Inflammatory response contributes to
brain injury after
ischemia and reperfusion (I/R). Our previous literature has shown
isoquercetin plays an important role in protecting against cerebral I/R injury. The present study was conducted to further investigate the effect of
isoquercetin on
inflammation-induced neuronal injury in I/R rats with the involvement of cyclic
adenosine monophosphate (
cAMP)/protein kinase A (PKA) and inhibitor of NF-κB (I-κB)/
nuclear factor-kappa B (NF-κB) signaling pathway mediated by
Toll-like receptor 4 (TLR4) and
C5a receptor 1 (C5aR1). In vivo
middle cerebral artery occlusion and reperfusion (MCAO/R) rat model and in vitro
oxygen-
glucose deprivation and reperfusion (OGD/R) neuron model were used. MCAO/R induced neurological deficits, cell apoptosis, and release of
cytokines such as
tumor necrosis factor (TNF)-α,
interleukin (IL)-1β, and
IL-6 in ischemic brain in rats. Simultaneously, the expression of TLR4 and C5aR1 was significantly up-regulated in both MCAO/R rats and OGD/R neurons, accompanied with the inhibition of cAMP/PKA signaling and activation of I-κB/NF-κB signaling in the cortex of MCAO/R rats. Over-expression of C5aR1 in neurons induced decrease of cell viability, exerting similar effects with OGD/R injury.
Isoquercetin acted as a
neuroprotective agent against I/R
brain injury to suppress inflammatory response and improve cell recovery by inhibiting TLR4 and C5aR1 expression, promoting cAMP/PKA activation, and inhibiting I-κB/NF-κB activation and
Caspase 3 expression.
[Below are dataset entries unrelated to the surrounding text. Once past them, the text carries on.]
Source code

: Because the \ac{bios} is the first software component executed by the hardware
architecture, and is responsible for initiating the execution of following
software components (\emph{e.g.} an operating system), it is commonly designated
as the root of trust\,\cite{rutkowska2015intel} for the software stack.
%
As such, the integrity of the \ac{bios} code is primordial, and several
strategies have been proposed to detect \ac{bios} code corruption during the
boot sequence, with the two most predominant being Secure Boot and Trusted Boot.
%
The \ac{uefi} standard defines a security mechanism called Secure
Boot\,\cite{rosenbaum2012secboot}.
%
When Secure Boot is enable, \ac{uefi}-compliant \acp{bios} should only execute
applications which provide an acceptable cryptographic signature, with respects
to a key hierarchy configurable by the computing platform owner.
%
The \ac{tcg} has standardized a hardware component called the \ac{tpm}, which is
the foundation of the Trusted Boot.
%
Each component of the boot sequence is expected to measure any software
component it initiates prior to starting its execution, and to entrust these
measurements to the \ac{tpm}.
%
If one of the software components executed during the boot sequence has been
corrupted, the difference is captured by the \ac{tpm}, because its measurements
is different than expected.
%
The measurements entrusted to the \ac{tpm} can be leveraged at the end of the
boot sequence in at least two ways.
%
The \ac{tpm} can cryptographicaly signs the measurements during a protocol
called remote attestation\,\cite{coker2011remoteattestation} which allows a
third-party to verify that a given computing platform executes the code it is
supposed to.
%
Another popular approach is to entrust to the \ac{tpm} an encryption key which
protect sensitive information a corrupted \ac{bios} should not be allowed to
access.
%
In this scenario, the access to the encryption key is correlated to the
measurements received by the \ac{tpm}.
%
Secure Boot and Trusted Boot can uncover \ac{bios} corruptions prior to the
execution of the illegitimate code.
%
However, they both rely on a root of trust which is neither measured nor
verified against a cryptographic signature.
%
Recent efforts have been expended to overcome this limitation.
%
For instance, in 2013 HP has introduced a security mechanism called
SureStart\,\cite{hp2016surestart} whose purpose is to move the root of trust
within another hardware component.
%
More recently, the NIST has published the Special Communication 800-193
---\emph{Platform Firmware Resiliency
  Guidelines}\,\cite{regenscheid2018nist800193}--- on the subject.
TLR4 and C5aR1 contributed to
inflammation and apoptosis via activating cAMP/PKA/I-κB/NF-κB signaling during cerebral I/R, suggesting that this signaling pathway may be a potent therapeutic target in
ischemic stroke.
Isoquercetin was identified as a
neuroprotective agent, which maybe a promising therapeutic agent used for the treatment of
ischemic stroke and related diseases.